(Dataset records)
===============

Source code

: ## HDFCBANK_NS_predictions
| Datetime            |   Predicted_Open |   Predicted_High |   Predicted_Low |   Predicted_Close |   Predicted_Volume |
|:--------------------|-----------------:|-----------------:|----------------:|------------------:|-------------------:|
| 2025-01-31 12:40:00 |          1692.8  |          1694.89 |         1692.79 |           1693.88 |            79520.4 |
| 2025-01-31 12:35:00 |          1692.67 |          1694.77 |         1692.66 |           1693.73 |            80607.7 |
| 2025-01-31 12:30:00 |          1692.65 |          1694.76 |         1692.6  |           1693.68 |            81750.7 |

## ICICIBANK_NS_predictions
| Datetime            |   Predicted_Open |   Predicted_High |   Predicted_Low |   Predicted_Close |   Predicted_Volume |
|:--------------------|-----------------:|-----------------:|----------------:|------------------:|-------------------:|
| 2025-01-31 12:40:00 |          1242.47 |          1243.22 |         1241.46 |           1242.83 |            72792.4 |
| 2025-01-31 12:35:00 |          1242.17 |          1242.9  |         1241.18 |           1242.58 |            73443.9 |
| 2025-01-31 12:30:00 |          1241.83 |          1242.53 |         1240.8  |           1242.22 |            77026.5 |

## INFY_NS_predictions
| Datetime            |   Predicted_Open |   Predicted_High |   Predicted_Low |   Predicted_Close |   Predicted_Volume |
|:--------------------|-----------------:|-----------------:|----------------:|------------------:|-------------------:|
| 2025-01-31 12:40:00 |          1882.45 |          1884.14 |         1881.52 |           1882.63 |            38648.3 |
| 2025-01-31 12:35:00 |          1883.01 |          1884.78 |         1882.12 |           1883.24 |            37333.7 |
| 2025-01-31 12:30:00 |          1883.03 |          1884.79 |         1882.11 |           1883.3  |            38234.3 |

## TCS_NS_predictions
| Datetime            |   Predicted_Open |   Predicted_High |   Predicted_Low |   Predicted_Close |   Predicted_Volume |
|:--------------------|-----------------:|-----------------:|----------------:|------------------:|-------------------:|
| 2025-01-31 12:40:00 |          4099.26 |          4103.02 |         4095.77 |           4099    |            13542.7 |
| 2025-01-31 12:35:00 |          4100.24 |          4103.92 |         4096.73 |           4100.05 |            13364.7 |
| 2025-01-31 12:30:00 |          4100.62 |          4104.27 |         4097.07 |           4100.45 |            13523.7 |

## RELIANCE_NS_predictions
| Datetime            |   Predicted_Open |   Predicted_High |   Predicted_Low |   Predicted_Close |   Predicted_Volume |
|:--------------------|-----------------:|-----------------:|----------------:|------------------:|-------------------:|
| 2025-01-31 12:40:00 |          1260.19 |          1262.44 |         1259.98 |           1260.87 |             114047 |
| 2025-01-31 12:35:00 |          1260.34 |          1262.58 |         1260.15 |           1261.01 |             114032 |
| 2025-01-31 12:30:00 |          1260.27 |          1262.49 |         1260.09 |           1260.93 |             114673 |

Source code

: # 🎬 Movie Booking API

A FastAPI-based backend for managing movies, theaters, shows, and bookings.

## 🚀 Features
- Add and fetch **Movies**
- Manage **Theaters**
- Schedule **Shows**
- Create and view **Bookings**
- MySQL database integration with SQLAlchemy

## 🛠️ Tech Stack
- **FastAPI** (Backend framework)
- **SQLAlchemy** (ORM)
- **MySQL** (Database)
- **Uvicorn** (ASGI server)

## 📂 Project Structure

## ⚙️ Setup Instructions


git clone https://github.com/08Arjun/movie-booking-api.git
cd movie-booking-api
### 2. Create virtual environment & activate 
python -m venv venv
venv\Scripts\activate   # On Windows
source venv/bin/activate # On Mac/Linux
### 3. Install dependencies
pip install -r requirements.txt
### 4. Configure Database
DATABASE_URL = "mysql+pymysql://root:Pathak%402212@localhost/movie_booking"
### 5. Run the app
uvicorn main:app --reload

===============

Give every line above again, word for word.

» TASK SOLUTION:
Source code

: ## HDFCBANK_NS_predictions
| Datetime            |   Predicted_Open |   Predicted_High |   Predicted_Low |   Predicted_Close |   Predicted_Volume |
|:--------------------|-----------------:|-----------------:|----------------:|------------------:|-------------------:|
| 2025-01-31 12:40:00 |          1692.8  |          1694.89 |         1692.79 |           1693.88 |            79520.4 |
| 2025-01-31 12:35:00 |          1692.67 |          1694.77 |         1692.66 |           1693.73 |            80607.7 |
| 2025-01-31 12:30:00 |          1692.65 |          1694.76 |         1692.6  |           1693.68 |            81750.7 |

## ICICIBANK_NS_predictions
| Datetime            |   Predicted_Open |   Predicted_High |   Predicted_Low |   Predicted_Close |   Predicted_Volume |
|:--------------------|-----------------:|-----------------:|----------------:|------------------:|-------------------:|
| 2025-01-31 12:40:00 |          1242.47 |          1243.22 |         1241.46 |           1242.83 |            72792.4 |
| 2025-01-31 12:35:00 |          1242.17 |          1242.9  |         1241.18 |           1242.58 |            73443.9 |
| 2025-01-31 12:30:00 |          1241.83 |          1242.53 |         1240.8  |           1242.22 |            77026.5 |

## INFY_NS_predictions
| Datetime            |   Predicted_Open |   Predicted_High |   Predicted_Low |   Predicted_Close |   Predicted_Volume |
|:--------------------|-----------------:|-----------------:|----------------:|------------------:|-------------------:|
| 2025-01-31 12:40:00 |          1882.45 |          1884.14 |         1881.52 |           1882.63 |            38648.3 |
| 2025-01-31 12:35:00 |          1883.01 |          1884.78 |         1882.12 |           1883.24 |            37333.7 |
| 2025-01-31 12:30:00 |          1883.03 |          1884.79 |         1882.11 |           1883.3  |            38234.3 |

## TCS_NS_predictions
| Datetime            |   Predicted_Open |   Predicted_High |   Predicted_Low |   Predicted_Close |   Predicted_Volume |
|:--------------------|-----------------:|-----------------:|----------------:|------------------:|-------------------:|
| 2025-01-31 12:40:00 |          4099.26 |          4103.02 |         4095.77 |           4099    |            13542.7 |
| 2025-01-31 12:35:00 |          4100.24 |          4103.92 |         4096.73 |           4100.05 |            13364.7 |
| 2025-01-31 12:30:00 |          4100.62 |          4104.27 |         4097.07 |           4100.45 |            13523.7 |

## RELIANCE_NS_predictions
| Datetime            |   Predicted_Open |   Predicted_High |   Predicted_Low |   Predicted_Close |   Predicted_Volume |
|:--------------------|-----------------:|-----------------:|----------------:|------------------:|-------------------:|
| 2025-01-31 12:40:00 |          1260.19 |          1262.44 |         1259.98 |           1260.87 |             114047 |
| 2025-01-31 12:35:00 |          1260.34 |          1262.58 |         1260.15 |           1261.01 |             114032 |
| 2025-01-31 12:30:00 |          1260.27 |          1262.49 |         1260.09 |           1260.93 |             114673 |

Source code

: # 🎬 Movie Booking API

A FastAPI-based backend for managing movies, theaters, shows, and bookings.

## 🚀 Features
- Add and fetch **Movies**
- Manage **Theaters**
- Schedule **Shows**
- Create and view **Bookings**
- MySQL database integration with SQLAlchemy

## 🛠️ Tech Stack
- **FastAPI** (Backend framework)
- **SQLAlchemy** (ORM)
- **MySQL** (Database)
- **Uvicorn** (ASGI server)

## 📂 Project Structure

## ⚙️ Setup Instructions


git clone https://github.com/08Arjun/movie-booking-api.git
cd movie-booking-api
### 2. Create virtual environment & activate 
python -m venv venv
venv\Scripts\activate   # On Windows
source venv/bin/activate # On Mac/Linux
### 3. Install dependencies
pip install -r requirements.txt
### 4. Configure Database
DATABASE_URL = "mysql+pymysql://root:Pathak%402212@localhost/movie_booking"
### 5. Run the app
uvicorn main:app --reload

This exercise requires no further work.